But the Phillies also know they will need other sources of offense to overcome the Braves and make the playoffs for the first time since 2011. That’s where Segura comes in. He’s quietly putting together a nice stretch drive in the midst of a solid overall season, and his presence in front of Harper in the lineup is nearly as critical as the protection behind him.

In his last 22 games, Segura is 32-for-94 (.340) with six home runs, a .943 on-base-plus-slugging, and only seven strikeouts. Harper, in turn, has gotten more chances to hit with at least one runner in scoring position. For much of the season, those opportunities have been scarce relative to most middle-of-the-order hitters.

“When you hit in front of Bryce, you’re going to get a lot of good pitches to hit,” Segura said. “When you get on base, it’s very, very helpful for us because he’s hot. The way he’s swinging the bat right now, the more people we put on base when he’s hitting is going to be a real, real benefit for us.”

And Segura saves his best for the Mets. Since the beginning of last season, he has seven homers (36.8% of his overall total) and 13 RBIs in 11 games against them.

Segura jumped on Carrasco’s fifth pitch of the game -- a first-pitch heater -- and lined it over the left-field fence. Two innings later, he made a carbon copy. After fouling off two fastballs, he hit a slider out to left field.

“[Friday] night, they pounded the zone right away, so today, I was going to attack the first pitch,” Segura said. “Today, I took advantage.”

Nola thrown a curve

Nola’s season has been marked by two recurring themes that often come in tandem: two-strike hits and one lousy inning.

After one of the former, Girardi didn’t risk the latter.

Nola breezed through five innings but gave up a one-out triple to Brandon Nimmo, an RBI groundout, and a two-out walk to Pete Alonso in the sixth. That was it for Nola, even though he threw only 96 pitches and twice struck out Michael Conforto, who is 7-for-45 (.156) with 19 strikeouts against him.

“I thought I was going to get Conforto there. I feel like I’ve fared out pretty well against him over the years,” Nola said. “But Alvy [reliever José Alvarado] came in and shut the door in that inning.”

Girardi noted that Nola’s curveball, a big pitch for him, looked like it “wasn’t quite the same in the sixth inning.”

“He seemed to lose his stuff a little bit,” Girardi said. “He was getting up around the 100-pitch mark, it’s a long year. I thought he pitched an outstanding game. I just thought he was running out of gas.”
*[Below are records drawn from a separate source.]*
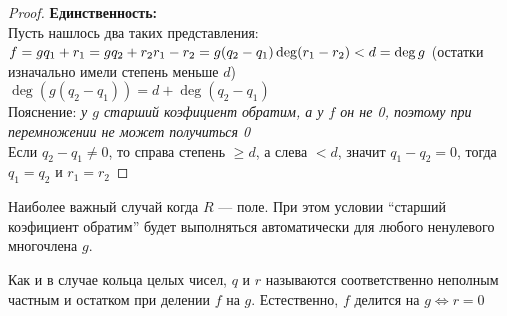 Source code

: \begin{normalsize}
\begin{proof}
    \textbf{Единственность:} \\
    Пусть нашлось два таких представления: \\
    $f = gq_1 + r_1 = gq_2 + r_2 \\
    r_1 - r_2 = g(q_2 - q_1) \\
    \deg(r_1 - r_2) < d = \deg g$ (остатки изначально имели степень меньше $d$)\\
    $\deg(g(q_2 - q_1)) = d + \deg(q_2 - q_1)$ \\
    Пояснение: \emph{у $g$ старший коэфициент обратим, а у $f$ он не 0,
    поэтому при перемножении не может получиться 0}\\
    Если $q_2 - q_1 \neq 0$, то справа степень $\geqslant d$, а слева $< d$, значит $q_1 - q_2 = 0$, тогда $q_1 = q_2$ и $r_1 = r_2$
\end{proof}

\notice 
Наиболее важный случай когда $R$ --- поле.
При этом условии ``старший коэфициент обратим'' будет
выполняться автоматически для любого ненулевого многочлена $g$.

\notice
Как и в случае кольца целых чисел, $q$ и $r$ называются соответственно
неполным частным и остатком при делении $f$ на $g$.
Естественно, $f$ делится на $g \Leftrightarrow r = 0$

\end{normalsize}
It was the right move. But it also marked the fifth start in a row -- and the ninth start in the last 10 -- that Nola was unable to complete six innings.

Galvis in “a good spot”

Last month, Girardi attempted to ride a hot hand at third base by giving utilityman Ronald Torreyes a run of playing time. He’s doing the same now with Freddy Galvis, who rewarded the manager with an RBI double in the seventh inning to open a 3-1 lead.

Galvis, acquired from the Baltimore Orioles in a deadline trade, has had several big at-bats lately, from a sacrifice fly in the second inning here Friday night to a two-run homer Wednesday night at home against the Chicago Cubs.

“Freddy’s played extremely well,” Girardi said. “He just seems to be in a good spot right now. He looks more comfortable at third base for us, too.”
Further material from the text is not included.